#### REQUIREMENT
Every line below that holds the string "alternation" should be copied out.

········

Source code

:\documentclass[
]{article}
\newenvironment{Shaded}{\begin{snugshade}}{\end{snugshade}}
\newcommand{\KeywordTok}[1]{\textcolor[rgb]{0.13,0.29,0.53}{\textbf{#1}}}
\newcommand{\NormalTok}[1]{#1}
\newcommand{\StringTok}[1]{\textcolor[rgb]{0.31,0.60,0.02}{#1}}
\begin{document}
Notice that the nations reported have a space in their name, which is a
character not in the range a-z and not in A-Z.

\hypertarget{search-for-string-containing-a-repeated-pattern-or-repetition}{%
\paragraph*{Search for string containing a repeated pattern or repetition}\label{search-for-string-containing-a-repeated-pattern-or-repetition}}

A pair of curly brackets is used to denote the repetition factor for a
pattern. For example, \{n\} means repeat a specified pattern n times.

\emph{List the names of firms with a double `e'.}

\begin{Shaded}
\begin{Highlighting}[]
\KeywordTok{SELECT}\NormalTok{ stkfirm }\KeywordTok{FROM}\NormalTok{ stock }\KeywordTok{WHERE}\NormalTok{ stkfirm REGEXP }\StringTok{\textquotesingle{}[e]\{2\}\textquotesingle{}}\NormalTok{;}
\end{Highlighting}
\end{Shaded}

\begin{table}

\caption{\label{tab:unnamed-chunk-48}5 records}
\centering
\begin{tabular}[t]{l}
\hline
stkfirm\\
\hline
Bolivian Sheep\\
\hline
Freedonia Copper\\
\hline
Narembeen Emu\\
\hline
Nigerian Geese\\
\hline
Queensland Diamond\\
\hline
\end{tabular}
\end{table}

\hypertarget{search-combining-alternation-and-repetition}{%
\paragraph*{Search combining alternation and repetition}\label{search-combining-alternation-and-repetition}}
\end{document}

········

#### OUTPUT FOR THIS TASK
\hypertarget{search-combining-alternation-and-repetition}{%
\paragraph*{Search combining alternation and repetition}\label{search-combining-alternation-and-repetition}}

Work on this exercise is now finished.